* **Action item**
In the data below, find the line containing "Элемент состоит из", then set down that line and every later line up to and including the line containing "Сформируйте XML документ", exactly.

* **Source information**
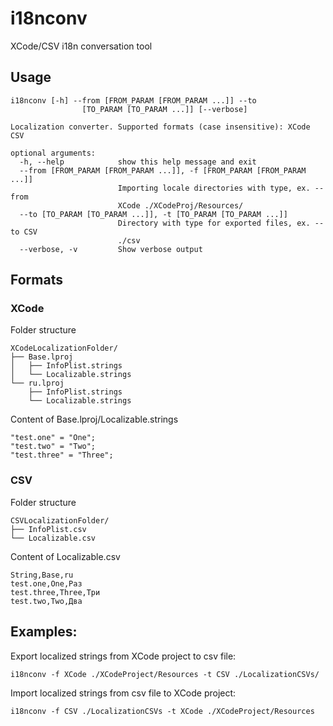 # i18nconv
XCode/CSV i18n conversation tool

## Usage

```
i18nconv [-h] --from [FROM_PARAM [FROM_PARAM ...]] --to
                [TO_PARAM [TO_PARAM ...]] [--verbose]

Localization converter. Supported formats (case insensitive): XCode CSV

optional arguments:
  -h, --help            show this help message and exit
  --from [FROM_PARAM [FROM_PARAM ...]], -f [FROM_PARAM [FROM_PARAM ...]]
                        Importing locale directories with type, ex. --from
                        XCode ./XCodeProj/Resources/
  --to [TO_PARAM [TO_PARAM ...]], -t [TO_PARAM [TO_PARAM ...]]
                        Directory with type for exported files, ex. --to CSV
                        ./csv
  --verbose, -v         Show verbose output

```

## Formats
### XCode
Folder structure
```
XCodeLocalizationFolder/
├── Base.lproj
│   ├── InfoPlist.strings
│   └── Localizable.strings
└── ru.lproj
    ├── InfoPlist.strings
    └── Localizable.strings
```
Content of Base.lproj/Localizable.strings
```
"test.one" = "One";
"test.two" = "Two";
"test.three" = "Three";
```
### CSV
Folder structure
```
CSVLocalizationFolder/
├── InfoPlist.csv
└── Localizable.csv
```
Content of Localizable.csv
```
String,Base,ru
test.one,One,Раз
test.three,Three,Три
test.two,Two,Два
```
## Examples:
Export localized strings from XCode project to csv file:

`i18nconv -f XCode ./XCodeProject/Resources -t CSV ./LocalizationCSVs/`

Import localized strings from csv file to XCode project:

`i18nconv -f CSV ./LocalizationCSVs -t XCode ./XCodeProject/Resources`
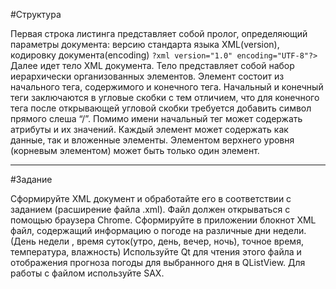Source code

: #Структура

  Первая строка листинга представляет собой пролог, определяющий параметры документа: версию стандарта языка XML(version), кодировку документа(encoding)
```?xml version="1.0" encoding="UTF-8"?>```
Далее идет тело XML документа. Тело представляет собой набор иерархически организованных элементов.
Элемент состоит из начального тега, содержимого и конечного тега. Начальный и конечный теги заключаются в угловые скобки с тем отличием, что для конечного тега после открывающей угловой скобки требуется добавить символ прямого слеша “/”. Помимо имени начальный тег может содержать атрибуты и их значений.
Каждый элемент может содержать как данные, так и вложенные элементы.
Элементом верхнего уровня (корневым элементом) может быть только один элемент.

___

#Задание

  Сформируйте XML документ и обработайте его в соответствии с заданием (расширение файла .xml). Файл должен открываться с помощью браузера Chrome.
Сформируйте в приложении блокнот XML файл, содержащий информацию о погоде на различные дни недели. (День недели , время суток(утро, день, вечер, ночь), точное время, температура, влажность) Используйте Qt для чтения этого файла и отображения прогноза погоды для выбранного дня в QListView. Для работы с файлом используйте SAX.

* **Reply**
Элемент состоит из начального тега, содержимого и конечного тега. Начальный и конечный теги заключаются в угловые скобки с тем отличием, что для конечного тега после открывающей угловой скобки требуется добавить символ прямого слеша “/”. Помимо имени начальный тег может содержать атрибуты и их значений.
Каждый элемент может содержать как данные, так и вложенные элементы.
Элементом верхнего уровня (корневым элементом) может быть только один элемент.

___

#Задание

  Сформируйте XML документ и обработайте его в соответствии с заданием (расширение файла .xml). Файл должен открываться с помощью браузера Chrome.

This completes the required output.